Режиссер Игорь Казаков, художник Татьяна Нерсисян.
Черно-красные обои с тяжелым цветочным орнаментом; двери квартиры, обрамленные лампочками, как зеркала в гримерках; лихой вальсок. В середине сцены — груда чемоданов разных размеров, а на них — торжествующая, получившая «бумажку» Зоя Пельц в белом платье с заниженной талией, как носили в 20-е. Так начинается «Зойкина квартира» Екатеринбургского театра кукол. Заканчивается спектакль зеркальной мизансценой: в центре сцены груда из чемоданов, кукольных рук и ног, выломанных дверей, частей интерьера, за этой грудой потерянно стоит хозяйка, а над ней тревожно качается одинокая желтая лампочка. От первой точки до последней — череда известных событий пьесы Булгакова.
В нэповской Москве вдова Зоя Пельц открывает публичный дом под видом швейной мастерской, вместе с ней работают ее возлюбленный Обольянинов, шулер-кузен Аметистов, китаец Херувим и горничная Манюшка. Пельц мечтает заработать и уехать с Обольяниновым в Париж. Спонсирует «квартиру» коммерсант Борис Гусь-Ремонтный, влюбленный в Аллу Вадимовну, которая тайно работает в «мастерской» и, в свою очередь, тоже хочет уехать в Париж, но без него. В финале Гуся убивает Херувим, Аметистов сбегает, а Зою арестовывает уголовный розыск.
Создатели спектакля словно оттолкнулись от фразы Булгакова «Люди, похожие на манекены, манекены, похожие на людей»: Зойка, Алла Вадимовна и другие сотрудницы ателье решены в спектакле и как манекены, не слишком подвижные, но несущие вполне конкретный смысл — тело как объект вожделения, утрированное, неживое; и как люди — артисты в живом плане. Некоторые персонажи, как Газолин и Херувим, представлены только в виде кукол.
Куклы художника Татьяны Нерсисян особенно выразительны — ни одна из них не смотрит прямо перед собой. Взгляд куклы то направлен вверх, как у Обольянинова, — это и тяжелый взгляд морфиниста, и устремленные в небо печальные глаза бывшего графа, то вправо, как у хитрого Херувимчика, как бы кукла при этом ни повернулась, то вообще в разные стороны, — одним глазом вбок, другим вверх — как у Гусь-Ремонтного. Эта неспособность героев посмотреть прямо — решение не только техническое, но и смысловое. Герои не могут принять реальность, посмотреть ей прямо в глаза, они мечтают о какой-то другой, иллюзорной жизни: в Париже ли, в Ницце, или рядом с Аллой Вадимовной.

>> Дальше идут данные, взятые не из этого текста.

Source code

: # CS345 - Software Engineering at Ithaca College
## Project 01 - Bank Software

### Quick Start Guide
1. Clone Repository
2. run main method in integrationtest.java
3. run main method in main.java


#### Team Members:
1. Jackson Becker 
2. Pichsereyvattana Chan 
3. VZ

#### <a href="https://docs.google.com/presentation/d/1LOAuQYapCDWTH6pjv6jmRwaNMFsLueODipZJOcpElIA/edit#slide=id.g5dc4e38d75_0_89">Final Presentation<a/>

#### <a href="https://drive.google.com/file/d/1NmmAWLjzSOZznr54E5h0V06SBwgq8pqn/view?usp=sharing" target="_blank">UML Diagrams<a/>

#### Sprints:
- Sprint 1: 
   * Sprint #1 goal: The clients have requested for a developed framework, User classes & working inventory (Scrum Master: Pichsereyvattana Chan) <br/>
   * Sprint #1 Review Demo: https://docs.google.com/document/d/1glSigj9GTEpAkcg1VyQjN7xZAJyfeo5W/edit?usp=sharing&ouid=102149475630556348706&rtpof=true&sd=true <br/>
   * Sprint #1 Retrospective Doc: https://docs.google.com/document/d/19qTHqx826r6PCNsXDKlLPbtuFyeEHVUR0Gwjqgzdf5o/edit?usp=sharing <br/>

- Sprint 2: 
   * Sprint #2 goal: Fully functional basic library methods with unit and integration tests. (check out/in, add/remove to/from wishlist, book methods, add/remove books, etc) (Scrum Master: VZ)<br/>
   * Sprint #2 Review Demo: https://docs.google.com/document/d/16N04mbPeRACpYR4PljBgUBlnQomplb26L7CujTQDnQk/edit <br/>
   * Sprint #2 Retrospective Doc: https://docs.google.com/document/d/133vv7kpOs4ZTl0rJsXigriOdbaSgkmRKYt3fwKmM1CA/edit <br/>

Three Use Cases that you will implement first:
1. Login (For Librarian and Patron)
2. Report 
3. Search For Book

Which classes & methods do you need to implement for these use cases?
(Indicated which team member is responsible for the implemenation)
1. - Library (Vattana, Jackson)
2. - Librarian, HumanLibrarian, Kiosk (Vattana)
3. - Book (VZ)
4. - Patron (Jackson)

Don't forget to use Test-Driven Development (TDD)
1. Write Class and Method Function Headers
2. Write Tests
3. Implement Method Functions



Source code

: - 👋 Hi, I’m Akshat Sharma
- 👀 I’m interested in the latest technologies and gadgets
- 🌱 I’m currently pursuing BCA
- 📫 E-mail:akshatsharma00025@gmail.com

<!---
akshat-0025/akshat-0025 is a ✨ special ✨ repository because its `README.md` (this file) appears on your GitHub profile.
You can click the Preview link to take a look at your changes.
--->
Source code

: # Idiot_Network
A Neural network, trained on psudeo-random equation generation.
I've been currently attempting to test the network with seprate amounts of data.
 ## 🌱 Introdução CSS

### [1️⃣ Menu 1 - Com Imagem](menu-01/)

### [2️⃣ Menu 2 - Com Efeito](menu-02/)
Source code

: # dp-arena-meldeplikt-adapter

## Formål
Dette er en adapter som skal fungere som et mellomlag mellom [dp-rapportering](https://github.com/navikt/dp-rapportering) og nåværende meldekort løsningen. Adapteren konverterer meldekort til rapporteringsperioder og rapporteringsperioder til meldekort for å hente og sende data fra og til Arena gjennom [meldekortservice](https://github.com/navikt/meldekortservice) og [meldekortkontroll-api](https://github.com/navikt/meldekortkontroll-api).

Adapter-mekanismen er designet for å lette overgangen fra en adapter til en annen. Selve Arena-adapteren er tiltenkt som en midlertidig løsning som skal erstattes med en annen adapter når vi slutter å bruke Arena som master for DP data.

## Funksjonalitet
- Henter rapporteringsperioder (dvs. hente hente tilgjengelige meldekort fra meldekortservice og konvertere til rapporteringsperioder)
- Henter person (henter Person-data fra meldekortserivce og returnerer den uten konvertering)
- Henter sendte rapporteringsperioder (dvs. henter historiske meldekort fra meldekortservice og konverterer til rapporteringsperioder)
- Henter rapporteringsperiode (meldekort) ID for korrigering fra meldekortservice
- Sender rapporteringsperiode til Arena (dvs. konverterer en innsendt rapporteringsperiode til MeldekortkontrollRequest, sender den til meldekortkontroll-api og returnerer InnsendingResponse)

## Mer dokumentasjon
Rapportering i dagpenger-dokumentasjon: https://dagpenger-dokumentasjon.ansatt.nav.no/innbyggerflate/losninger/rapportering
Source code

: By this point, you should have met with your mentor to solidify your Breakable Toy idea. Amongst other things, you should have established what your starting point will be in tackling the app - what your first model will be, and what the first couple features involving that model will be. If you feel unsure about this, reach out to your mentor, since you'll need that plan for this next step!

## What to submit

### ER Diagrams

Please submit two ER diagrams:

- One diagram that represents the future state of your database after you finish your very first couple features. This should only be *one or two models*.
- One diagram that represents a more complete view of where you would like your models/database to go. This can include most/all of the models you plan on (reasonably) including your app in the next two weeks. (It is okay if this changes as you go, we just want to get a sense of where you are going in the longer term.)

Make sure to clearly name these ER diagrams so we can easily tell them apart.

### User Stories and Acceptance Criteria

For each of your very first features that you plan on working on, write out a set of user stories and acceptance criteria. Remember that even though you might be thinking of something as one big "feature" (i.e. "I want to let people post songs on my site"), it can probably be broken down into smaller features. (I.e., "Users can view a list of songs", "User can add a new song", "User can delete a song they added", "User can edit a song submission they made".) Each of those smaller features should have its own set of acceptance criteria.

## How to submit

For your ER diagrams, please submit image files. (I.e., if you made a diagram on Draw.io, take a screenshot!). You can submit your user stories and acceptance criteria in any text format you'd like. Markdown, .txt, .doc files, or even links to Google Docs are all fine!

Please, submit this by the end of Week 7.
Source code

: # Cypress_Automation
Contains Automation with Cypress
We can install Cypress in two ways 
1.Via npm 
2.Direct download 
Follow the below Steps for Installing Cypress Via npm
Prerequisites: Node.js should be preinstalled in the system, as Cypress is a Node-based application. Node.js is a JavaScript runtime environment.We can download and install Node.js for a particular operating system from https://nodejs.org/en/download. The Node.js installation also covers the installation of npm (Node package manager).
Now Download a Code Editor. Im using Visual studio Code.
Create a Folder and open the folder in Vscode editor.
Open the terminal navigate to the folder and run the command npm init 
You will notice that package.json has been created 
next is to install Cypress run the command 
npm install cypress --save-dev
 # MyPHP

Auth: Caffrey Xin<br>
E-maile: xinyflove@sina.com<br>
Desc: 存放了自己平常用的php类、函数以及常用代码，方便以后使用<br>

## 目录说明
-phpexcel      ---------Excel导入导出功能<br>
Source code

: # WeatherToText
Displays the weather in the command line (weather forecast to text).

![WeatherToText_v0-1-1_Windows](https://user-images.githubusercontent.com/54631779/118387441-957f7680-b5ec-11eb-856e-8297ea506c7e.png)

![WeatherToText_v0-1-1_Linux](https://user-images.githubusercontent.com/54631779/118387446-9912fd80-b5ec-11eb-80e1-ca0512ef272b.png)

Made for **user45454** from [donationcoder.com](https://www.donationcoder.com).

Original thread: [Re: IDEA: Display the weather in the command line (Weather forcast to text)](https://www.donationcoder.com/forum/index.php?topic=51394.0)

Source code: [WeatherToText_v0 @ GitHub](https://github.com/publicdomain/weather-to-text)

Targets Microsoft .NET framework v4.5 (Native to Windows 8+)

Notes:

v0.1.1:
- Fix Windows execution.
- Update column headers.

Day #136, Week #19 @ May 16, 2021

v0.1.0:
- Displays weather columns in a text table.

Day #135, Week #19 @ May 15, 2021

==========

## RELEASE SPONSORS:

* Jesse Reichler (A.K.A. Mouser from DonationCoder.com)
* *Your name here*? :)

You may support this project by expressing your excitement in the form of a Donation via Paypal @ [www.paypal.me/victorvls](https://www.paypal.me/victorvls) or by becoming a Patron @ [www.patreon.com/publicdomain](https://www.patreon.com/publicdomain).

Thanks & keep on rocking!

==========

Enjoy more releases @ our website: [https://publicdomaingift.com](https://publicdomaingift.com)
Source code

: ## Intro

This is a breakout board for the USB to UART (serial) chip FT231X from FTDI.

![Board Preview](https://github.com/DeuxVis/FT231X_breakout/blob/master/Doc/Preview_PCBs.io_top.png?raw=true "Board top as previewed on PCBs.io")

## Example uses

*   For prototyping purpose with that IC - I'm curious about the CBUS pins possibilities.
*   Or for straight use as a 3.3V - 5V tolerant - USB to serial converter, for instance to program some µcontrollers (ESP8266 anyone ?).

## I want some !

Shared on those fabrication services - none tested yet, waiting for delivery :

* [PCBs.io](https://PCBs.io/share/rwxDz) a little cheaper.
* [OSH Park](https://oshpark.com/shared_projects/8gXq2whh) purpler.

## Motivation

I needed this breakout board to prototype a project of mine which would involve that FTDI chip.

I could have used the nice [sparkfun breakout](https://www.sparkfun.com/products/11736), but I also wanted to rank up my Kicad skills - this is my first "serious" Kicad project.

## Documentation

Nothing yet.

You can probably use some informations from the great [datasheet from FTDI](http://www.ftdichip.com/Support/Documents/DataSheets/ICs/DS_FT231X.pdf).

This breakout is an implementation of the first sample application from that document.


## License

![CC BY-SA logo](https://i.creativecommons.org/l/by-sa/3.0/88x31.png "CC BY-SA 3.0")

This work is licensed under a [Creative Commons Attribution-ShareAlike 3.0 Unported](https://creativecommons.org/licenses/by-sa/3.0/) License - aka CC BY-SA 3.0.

В спектакле очевидно прослеживается конфликт внешнего мира, существующего там, за дверями, и мира внутри квартиры — мира кабаре, а значит чего-то очень французского, мира мечты о прекрасной будущей жизни. Внешний мир то и дело обозначает себя различными гримасничающими посетителями — синхронно и резко открываются двери, доносится гнетущий хоровой распев и в них заглядывают серые кукольные лица.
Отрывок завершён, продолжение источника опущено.